====== Supplied information ======

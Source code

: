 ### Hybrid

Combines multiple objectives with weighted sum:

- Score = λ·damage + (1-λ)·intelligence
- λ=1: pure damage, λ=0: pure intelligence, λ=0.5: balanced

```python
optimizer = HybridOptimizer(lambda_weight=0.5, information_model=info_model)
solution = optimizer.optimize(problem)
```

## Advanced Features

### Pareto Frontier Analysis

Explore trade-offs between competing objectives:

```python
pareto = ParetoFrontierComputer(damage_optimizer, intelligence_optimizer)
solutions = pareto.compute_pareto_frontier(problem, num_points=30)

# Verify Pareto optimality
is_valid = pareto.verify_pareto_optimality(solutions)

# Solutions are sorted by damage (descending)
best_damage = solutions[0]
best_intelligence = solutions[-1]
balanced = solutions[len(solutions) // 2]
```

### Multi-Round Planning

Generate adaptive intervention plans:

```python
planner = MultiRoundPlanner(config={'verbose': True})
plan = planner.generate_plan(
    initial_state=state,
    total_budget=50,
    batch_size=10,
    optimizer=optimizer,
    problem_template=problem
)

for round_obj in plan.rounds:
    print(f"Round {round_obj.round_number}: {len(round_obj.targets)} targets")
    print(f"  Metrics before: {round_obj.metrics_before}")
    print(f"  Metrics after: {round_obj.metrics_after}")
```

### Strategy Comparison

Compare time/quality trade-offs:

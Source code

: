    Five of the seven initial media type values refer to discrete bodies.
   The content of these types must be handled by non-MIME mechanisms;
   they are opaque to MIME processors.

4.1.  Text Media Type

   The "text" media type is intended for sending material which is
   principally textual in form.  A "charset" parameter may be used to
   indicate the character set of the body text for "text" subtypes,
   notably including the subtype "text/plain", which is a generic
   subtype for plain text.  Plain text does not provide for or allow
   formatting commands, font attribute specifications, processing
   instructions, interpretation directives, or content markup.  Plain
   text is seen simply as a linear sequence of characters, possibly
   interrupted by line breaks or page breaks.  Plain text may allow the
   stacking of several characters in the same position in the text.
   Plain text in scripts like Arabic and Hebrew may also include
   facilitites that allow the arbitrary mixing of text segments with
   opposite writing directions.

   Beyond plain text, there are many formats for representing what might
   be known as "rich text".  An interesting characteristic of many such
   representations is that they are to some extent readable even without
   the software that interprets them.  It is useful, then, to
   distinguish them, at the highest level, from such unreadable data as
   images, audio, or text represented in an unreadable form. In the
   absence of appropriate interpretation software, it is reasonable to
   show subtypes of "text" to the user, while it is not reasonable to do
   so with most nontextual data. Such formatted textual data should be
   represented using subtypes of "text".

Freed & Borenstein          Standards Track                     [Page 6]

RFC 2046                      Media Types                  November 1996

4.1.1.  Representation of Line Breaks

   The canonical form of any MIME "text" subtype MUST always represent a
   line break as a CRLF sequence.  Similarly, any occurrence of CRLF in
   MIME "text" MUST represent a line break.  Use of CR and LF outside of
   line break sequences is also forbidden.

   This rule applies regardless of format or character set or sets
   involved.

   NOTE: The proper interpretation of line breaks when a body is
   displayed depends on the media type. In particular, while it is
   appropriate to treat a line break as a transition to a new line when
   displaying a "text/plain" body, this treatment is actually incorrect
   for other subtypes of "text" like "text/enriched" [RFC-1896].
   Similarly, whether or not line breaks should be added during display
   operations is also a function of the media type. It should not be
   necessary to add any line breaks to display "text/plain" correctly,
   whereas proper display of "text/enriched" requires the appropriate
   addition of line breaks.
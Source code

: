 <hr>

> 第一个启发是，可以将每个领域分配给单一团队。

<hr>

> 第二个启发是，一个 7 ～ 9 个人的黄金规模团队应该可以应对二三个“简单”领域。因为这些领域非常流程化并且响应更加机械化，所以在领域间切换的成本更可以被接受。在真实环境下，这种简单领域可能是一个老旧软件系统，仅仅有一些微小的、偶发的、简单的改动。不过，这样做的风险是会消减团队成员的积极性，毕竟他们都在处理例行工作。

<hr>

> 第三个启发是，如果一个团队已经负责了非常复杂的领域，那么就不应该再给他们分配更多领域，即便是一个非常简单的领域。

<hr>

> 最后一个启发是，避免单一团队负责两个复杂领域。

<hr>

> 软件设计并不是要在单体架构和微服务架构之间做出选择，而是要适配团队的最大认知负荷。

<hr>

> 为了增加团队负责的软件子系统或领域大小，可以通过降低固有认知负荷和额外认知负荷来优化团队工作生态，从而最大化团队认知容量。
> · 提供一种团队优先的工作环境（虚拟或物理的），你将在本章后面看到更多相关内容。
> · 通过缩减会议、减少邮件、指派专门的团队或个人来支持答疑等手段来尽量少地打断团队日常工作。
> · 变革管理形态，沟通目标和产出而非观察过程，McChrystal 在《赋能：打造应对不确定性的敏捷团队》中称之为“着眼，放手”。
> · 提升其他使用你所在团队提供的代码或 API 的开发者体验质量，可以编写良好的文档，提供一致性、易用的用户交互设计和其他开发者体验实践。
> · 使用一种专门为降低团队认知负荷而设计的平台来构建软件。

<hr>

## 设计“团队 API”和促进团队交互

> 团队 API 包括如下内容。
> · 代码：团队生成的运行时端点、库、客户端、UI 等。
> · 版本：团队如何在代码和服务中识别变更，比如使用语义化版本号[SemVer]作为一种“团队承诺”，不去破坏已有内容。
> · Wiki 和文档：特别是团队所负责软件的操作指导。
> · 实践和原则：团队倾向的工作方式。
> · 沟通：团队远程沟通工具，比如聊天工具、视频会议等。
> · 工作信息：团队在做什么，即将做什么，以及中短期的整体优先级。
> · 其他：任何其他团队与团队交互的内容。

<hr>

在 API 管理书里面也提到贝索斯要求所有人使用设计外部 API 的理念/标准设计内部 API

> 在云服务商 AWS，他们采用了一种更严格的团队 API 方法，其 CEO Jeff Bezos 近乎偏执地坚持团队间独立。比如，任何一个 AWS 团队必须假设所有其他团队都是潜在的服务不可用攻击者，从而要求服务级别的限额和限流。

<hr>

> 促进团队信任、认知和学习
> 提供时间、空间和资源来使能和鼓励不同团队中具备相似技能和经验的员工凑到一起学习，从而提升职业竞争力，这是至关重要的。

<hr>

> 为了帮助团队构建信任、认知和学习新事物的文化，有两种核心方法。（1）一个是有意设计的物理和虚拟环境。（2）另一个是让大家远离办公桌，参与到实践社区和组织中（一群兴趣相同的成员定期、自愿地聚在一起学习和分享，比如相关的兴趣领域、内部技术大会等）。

======

Where the data above reaches the line holding "be known as", begin printing, and stop after the line holding "line break as a CRLF". Each line must be reproduced exactly, with nothing else added.

   be known as "rich text".  An interesting characteristic of many such
   representations is that they are to some extent readable even without
   the software that interprets them.  It is useful, then, to
   distinguish them, at the highest level, from such unreadable data as
   images, audio, or text represented in an unreadable form. In the
   absence of appropriate interpretation software, it is reasonable to
   show subtypes of "text" to the user, while it is not reasonable to do
   so with most nontextual data. Such formatted textual data should be
   represented using subtypes of "text".

Freed & Borenstein          Standards Track                     [Page 6]

RFC 2046                      Media Types                  November 1996

4.1.1.  Representation of Line Breaks

   The canonical form of any MIME "text" subtype MUST always represent a
   line break as a CRLF sequence.  Similarly, any occurrence of CRLF in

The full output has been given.